Workplace romances not only provide an endless stream of water-cooler gossip, they also raise numerous legal concerns, such as those dealing with privacy, sexual harassment, and unlawful termination.  More and more employers seek to limit their exposure to the legal liability and morale problems that result from disintegrated interpersonal relationships in the workplace by adopting policies that ban fraternization between co-workers.  However, a recent federal decision held that a blanket, non-fraternization policy that "implicitly" precluded employees from engaging in union or concerted activity was unenforceable in violation of the National Labor Relations Act ("NLRA").

Pursuant to company policy, employees of Guardsmark, LLC, a nationwide company providing security guard services, were not permitted to "fraternize on or off duty, date or become overly friendly with the client’s employees or with co-employees." A local union challenged Guardsmark’s "fraternization rule" on the grounds that it discouraged protected labor activity—such as the right to join a union or bargain collectively—in violation of section 8(a)(1) of the NLRA, by prohibiting employees from meeting with each other to discuss the terms and conditions of employment.  The National Labor Relations Board sided with Guardsmark.  The Board found that Guardsmark employees reasonably understood that the non-fraternization rule was designed solely to prohibit interpersonal relationships that could compromise a security guard’s judgment and, therefore, did not preclude protected labor activity.  

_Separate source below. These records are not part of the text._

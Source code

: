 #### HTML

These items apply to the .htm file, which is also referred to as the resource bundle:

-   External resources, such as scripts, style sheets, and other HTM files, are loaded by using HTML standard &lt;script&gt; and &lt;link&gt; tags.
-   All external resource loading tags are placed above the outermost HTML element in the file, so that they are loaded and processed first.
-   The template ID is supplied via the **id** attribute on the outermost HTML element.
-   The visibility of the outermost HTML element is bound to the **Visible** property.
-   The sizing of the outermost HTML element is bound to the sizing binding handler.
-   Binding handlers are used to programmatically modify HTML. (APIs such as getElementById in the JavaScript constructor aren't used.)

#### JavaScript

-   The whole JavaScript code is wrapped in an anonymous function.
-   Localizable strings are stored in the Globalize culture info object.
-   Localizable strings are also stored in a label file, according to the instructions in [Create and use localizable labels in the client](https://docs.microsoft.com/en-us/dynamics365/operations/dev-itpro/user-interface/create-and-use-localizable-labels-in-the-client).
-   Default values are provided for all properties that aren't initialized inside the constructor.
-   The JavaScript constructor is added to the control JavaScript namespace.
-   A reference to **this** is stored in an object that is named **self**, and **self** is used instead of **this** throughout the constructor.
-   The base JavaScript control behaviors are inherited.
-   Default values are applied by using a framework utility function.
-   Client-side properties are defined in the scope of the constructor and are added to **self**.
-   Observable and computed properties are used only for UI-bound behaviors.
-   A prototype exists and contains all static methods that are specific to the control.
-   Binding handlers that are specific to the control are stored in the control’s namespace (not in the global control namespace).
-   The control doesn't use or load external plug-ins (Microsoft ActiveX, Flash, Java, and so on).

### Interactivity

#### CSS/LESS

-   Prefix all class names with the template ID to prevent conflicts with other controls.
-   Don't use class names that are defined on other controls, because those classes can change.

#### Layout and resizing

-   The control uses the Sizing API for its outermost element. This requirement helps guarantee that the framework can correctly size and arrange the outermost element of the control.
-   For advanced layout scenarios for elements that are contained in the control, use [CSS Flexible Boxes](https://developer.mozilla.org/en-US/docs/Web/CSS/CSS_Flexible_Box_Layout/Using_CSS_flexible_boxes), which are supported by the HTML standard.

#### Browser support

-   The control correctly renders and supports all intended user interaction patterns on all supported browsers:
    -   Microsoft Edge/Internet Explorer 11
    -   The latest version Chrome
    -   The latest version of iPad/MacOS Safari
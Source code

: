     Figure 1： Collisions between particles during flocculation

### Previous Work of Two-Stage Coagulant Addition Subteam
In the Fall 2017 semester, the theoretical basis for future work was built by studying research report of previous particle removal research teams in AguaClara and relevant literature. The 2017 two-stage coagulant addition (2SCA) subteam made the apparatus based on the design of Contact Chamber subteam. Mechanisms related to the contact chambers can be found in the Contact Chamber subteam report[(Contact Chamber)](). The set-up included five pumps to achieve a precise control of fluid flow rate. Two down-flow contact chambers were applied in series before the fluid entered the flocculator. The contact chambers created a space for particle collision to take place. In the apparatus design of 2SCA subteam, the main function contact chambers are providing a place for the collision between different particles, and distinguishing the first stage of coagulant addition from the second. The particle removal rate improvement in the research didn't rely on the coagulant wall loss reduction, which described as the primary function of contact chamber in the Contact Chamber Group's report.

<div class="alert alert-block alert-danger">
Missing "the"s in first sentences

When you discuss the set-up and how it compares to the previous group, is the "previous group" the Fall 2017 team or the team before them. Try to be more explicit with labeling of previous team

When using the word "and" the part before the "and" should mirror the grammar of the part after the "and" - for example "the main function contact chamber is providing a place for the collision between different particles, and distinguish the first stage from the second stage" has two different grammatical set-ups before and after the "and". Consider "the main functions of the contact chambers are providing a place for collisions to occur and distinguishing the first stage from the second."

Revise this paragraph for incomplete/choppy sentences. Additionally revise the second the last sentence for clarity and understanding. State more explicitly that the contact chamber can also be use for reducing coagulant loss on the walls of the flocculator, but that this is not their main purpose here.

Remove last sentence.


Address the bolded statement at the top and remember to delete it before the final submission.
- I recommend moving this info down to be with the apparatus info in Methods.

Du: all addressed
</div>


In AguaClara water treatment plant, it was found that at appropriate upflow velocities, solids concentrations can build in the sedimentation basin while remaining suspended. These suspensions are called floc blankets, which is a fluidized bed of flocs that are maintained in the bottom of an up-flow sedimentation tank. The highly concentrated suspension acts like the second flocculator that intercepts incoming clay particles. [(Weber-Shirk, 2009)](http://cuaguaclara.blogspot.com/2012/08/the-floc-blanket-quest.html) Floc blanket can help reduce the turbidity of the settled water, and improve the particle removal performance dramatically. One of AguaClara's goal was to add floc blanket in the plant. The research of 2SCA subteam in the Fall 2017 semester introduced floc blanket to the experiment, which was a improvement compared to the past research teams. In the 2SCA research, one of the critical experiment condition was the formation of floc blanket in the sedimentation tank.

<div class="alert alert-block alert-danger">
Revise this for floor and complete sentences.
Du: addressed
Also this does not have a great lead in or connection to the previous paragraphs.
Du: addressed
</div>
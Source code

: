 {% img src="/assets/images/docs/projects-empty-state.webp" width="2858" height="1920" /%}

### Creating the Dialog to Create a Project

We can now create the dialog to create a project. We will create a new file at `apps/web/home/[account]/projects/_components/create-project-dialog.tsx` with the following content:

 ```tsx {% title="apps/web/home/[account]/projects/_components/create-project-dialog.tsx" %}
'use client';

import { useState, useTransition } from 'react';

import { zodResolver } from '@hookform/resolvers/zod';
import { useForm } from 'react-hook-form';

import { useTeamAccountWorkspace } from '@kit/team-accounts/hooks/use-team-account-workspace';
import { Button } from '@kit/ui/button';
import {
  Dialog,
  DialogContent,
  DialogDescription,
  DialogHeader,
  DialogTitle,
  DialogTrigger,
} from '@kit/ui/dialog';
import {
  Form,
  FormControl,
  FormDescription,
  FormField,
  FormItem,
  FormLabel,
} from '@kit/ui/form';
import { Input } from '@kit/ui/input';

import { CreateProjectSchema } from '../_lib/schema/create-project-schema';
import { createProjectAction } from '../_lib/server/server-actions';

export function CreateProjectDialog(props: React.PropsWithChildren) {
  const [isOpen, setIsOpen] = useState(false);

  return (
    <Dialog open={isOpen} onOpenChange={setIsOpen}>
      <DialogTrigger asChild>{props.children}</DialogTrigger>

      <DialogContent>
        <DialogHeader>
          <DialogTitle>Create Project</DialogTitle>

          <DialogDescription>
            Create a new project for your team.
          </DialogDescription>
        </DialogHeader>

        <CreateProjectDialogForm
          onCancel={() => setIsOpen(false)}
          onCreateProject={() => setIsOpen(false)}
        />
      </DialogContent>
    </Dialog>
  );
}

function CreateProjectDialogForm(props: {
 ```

The Court of Appeals for the District of Columbia disagreed, and held that the plain language of Guardsmark’s "fraternization rule" could be reasonably interpreted as prohibiting protected activity.  Relying on the cannon of construction that all words in a text must be given independent meaning, the court reasoned that "if the word ‘fraternize’ means nothing more than the personal relationships conjured up by ‘dating’ and ‘becoming overly friendly,’ then ‘fraternize’ would have no independent meaning." Thus, "fraternize" must apply to prohibit something other than intimate relationships. 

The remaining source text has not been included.